A New York Times
article (free registration required) about professional mini-golf players. The journalist wonders about why pro golfers are worshiped like semi-gods, while pro mini golfers are not even mini-worshiped at all. I always loved mini-golf because of its microworld qualities. It is certainly much closer to videogames than traditional golf (think miniature garden meets lovely little traps.)rWhen my sister was born I was 5 years old and I spent the day with my father’s cousin while my mom at the hospital. That particular day I was treated like a king and I was taken to the amusement park. There was a little car circuit (very simple, I think it was shaped like an O) and I remember requesting Emerson Fittipaldi’s car (a very popular Brazilian F1 racer during the 70s). I was given a yellow car and the guy assured me that it was an exact replica of Fittipaldi’s car (I bet that those days he said the exact same thing to every single kid racing on his game.) The fact is that there were these little house (about 1 meter tall) in the center of the track. I was fascinated by its windows and I think I spent most of the time trying to get a peek inside them. I was more interested in the little houses than on my car but, sadly, my ride was on a rail and the center of the track was off-limits to everybody. I am telling this because many years later, when I played mini gold, I remembered that car ride. There was a miniature house in the mini golf and that was probably what triggered my early memories. It was quite ugly and not very detailed –the ones on the racing track were far prettier and much more detailed. I still could not enter the miniature house, not even take a look inside it, but it was far more accessible that the one on the racing track because I was able to send my golf ball inside it and that made all the difference.

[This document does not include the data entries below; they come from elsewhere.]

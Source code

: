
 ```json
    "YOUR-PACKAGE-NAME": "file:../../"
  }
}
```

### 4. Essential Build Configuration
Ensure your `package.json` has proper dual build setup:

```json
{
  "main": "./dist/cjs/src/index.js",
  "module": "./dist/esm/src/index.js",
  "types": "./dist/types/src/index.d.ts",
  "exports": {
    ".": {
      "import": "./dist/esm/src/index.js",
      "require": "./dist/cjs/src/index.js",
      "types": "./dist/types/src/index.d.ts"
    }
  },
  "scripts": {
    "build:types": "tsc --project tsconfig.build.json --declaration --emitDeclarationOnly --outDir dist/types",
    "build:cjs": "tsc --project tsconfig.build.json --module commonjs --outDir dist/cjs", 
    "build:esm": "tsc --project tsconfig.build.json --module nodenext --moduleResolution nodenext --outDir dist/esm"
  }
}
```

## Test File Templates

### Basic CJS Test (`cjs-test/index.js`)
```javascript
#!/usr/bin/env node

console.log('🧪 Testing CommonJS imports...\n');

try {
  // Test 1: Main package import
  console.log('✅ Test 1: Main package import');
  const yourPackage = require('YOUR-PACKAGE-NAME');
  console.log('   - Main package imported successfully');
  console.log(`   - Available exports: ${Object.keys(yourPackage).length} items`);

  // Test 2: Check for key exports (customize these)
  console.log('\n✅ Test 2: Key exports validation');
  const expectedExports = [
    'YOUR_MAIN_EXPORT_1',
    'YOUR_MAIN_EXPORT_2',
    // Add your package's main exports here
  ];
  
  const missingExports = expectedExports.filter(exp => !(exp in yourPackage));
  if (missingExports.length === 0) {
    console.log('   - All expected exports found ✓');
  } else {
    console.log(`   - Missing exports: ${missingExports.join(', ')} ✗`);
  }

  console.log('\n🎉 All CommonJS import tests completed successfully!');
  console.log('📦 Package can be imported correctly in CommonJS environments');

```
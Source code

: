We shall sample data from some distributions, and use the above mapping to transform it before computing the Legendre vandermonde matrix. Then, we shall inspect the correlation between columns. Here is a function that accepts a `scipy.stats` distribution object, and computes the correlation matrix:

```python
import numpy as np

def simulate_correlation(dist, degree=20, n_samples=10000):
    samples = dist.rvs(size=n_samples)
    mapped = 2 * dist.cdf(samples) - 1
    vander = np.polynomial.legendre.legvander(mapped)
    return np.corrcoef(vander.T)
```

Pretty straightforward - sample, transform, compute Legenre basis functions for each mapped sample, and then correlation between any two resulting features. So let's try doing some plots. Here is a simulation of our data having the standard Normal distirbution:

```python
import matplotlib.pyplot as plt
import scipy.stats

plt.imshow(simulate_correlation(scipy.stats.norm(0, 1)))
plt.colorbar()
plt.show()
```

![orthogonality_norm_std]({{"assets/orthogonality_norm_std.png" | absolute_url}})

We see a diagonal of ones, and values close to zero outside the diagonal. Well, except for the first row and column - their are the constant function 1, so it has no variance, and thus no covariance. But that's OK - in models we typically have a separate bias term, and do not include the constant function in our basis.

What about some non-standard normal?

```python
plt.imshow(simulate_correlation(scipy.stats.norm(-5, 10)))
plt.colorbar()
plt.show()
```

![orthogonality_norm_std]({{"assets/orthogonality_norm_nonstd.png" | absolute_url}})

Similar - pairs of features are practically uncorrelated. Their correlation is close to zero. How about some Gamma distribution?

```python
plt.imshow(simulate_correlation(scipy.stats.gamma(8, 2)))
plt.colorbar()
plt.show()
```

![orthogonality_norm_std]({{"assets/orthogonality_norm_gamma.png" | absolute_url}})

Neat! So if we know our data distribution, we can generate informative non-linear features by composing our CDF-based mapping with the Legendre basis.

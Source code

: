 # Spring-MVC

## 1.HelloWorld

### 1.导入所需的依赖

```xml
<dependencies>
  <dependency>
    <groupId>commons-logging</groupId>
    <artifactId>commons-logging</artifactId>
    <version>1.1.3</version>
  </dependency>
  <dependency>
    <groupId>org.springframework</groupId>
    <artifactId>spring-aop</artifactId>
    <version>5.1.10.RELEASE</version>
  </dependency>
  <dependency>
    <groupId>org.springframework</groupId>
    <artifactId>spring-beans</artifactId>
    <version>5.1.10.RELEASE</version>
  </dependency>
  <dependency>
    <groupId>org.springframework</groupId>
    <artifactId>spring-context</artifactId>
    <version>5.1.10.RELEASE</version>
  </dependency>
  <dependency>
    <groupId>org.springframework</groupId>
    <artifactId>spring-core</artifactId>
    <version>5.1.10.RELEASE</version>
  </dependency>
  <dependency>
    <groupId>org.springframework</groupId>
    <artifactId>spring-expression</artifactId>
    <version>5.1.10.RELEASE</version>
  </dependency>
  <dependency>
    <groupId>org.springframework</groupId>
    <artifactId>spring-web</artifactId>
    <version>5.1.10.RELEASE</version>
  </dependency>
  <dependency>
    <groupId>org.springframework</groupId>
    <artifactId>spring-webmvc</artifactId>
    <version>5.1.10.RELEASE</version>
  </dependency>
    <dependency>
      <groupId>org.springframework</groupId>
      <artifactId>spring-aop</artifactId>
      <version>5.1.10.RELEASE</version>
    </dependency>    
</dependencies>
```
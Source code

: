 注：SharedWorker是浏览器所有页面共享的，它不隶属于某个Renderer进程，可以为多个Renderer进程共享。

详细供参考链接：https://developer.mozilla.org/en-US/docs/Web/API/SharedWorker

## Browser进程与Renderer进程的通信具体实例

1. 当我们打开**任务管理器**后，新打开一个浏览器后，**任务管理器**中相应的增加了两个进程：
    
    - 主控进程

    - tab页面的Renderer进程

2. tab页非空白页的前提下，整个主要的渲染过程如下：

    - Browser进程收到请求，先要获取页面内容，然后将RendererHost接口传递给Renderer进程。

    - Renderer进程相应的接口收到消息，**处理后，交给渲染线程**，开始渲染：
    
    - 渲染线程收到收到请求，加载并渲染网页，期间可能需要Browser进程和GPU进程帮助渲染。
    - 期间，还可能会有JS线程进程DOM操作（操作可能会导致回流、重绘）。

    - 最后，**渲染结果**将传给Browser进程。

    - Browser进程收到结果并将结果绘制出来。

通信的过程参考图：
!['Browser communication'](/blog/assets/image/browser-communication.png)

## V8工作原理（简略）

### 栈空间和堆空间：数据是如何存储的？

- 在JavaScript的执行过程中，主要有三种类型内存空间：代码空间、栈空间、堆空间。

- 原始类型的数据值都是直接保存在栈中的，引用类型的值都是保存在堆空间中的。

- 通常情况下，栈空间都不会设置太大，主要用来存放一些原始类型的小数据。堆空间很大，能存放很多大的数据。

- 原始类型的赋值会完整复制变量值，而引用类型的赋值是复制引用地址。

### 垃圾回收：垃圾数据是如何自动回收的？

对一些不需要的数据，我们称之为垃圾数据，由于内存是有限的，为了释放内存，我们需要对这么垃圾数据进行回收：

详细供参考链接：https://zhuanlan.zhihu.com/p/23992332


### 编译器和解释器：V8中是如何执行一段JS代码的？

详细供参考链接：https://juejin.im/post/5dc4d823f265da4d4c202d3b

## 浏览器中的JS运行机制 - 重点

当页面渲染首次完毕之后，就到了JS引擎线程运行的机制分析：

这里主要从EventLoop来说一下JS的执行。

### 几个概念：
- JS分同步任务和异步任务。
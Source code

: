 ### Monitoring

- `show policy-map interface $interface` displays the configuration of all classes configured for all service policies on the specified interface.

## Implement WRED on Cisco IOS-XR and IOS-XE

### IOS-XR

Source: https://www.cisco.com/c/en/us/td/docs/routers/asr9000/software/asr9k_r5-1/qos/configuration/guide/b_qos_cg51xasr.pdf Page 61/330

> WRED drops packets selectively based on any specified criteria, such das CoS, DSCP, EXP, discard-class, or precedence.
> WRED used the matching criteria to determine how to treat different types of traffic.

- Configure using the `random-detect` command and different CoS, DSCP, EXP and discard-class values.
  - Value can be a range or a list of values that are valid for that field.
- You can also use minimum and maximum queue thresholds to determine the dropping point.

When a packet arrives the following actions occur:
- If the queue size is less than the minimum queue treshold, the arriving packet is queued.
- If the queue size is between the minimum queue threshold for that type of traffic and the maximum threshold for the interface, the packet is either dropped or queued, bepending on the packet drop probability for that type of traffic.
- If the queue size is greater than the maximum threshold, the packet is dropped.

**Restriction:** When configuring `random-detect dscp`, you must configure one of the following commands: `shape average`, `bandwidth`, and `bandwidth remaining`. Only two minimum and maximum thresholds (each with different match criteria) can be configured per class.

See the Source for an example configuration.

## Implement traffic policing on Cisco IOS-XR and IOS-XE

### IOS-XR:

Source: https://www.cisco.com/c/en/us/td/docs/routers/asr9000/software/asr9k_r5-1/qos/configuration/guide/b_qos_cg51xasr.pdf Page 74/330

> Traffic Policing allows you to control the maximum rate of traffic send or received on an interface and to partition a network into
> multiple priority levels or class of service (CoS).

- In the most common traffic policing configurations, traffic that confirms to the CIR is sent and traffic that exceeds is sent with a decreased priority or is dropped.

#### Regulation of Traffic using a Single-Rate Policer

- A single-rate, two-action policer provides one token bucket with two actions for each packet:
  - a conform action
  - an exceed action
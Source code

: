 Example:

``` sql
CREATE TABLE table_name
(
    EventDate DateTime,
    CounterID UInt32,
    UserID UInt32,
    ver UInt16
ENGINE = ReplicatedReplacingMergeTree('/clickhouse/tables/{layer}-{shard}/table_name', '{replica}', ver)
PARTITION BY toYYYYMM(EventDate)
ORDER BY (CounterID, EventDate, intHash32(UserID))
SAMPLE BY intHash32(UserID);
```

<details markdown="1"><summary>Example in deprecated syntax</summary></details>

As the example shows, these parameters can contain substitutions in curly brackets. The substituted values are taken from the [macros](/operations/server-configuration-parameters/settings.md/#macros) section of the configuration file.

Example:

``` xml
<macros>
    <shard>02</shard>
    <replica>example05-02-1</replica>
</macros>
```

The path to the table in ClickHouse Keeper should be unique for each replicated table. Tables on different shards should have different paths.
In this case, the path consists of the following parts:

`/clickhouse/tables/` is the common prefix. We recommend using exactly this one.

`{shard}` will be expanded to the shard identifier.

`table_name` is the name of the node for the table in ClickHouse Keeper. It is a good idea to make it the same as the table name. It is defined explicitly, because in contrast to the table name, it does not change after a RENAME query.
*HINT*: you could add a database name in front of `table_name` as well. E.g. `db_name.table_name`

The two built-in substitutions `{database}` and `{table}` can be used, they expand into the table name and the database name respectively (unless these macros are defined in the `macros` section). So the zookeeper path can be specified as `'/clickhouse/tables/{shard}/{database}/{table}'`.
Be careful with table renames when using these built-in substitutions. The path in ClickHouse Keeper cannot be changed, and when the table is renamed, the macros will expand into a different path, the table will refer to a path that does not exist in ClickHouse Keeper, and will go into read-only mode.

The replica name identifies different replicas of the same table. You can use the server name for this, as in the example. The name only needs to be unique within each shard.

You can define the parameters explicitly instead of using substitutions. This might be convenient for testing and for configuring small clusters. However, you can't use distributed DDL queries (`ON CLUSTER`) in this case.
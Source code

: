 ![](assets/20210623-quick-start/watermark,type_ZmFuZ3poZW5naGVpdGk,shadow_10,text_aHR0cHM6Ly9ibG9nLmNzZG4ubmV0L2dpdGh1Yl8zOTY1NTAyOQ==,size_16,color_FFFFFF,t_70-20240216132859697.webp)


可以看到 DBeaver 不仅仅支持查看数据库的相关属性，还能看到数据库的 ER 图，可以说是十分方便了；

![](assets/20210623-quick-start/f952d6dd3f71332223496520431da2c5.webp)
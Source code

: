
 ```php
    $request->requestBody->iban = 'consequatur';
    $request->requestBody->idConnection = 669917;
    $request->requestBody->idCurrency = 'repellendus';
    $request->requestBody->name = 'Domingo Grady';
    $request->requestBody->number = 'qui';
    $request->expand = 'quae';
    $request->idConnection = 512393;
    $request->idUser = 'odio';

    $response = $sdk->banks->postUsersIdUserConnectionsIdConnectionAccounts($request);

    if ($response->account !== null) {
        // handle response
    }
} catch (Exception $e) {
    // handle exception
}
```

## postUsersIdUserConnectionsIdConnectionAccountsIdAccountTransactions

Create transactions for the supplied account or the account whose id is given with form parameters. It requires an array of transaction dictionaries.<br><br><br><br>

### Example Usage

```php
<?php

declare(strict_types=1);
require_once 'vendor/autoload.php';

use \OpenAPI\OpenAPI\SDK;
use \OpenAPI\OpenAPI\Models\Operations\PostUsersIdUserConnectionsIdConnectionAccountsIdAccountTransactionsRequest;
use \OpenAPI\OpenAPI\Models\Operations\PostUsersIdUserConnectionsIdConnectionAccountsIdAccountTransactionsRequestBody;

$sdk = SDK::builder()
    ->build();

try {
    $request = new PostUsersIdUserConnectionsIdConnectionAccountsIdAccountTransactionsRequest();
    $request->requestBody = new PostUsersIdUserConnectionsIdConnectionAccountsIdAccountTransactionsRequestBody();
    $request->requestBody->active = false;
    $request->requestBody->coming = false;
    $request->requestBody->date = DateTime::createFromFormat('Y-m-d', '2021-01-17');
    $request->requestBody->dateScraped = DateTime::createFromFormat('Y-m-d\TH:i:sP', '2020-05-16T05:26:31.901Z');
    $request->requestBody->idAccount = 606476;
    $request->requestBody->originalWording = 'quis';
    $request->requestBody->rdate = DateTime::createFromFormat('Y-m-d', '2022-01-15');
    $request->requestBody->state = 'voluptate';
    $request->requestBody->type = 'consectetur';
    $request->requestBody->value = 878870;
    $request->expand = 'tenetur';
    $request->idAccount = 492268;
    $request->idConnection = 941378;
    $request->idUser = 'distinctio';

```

rrI guess we always expect videogames to fulfill our fantasies of total freedom, but games always fail at this because total freedom does not make any sense at all. Games are limited, by definition (if you have total freedom you cannot be playing a game). Bad videogames are like the racing track houses: they have highly detailed featured, but they are only skin deep and that only enhances the player’s frustration. Mini golf is well aware of its limitations: it models the experience in a simpler way. It still does not allow players to visit the miniature house, but at least turns the house into something meaningful than can be explored through the golf ball. Certainly, I did not have any vision of little people living inside it as I did when I was 5 years old, but mini golf’s familiar buildings (the house, the windmill) still do a great job at transporting players into an alternate mini world. There is certainly not much need for next-gen graphics processors to enhance gameplay, it suffices not trying to exceed players expectations. No matter how hard we try, we will never able to simulate realistically life inside our miniature make-believe houses. Besides, there is no real need to do it: the only thing that needs to be mimicked is not life itself but the illusion that life may exist inside those tiny houses. The old principle of suggesting rather than showing is still valid in the computer world. Videogames are not about what you can do, but about the players' illusion of what could be done. It's a subtle, but essential difference that both game developers and players have been trying to explore in the last decades. There is still a long road ahead but never think that games will get better when we code better AI into them: they will only improve as we discover better ways to get deeper into the player's imagination.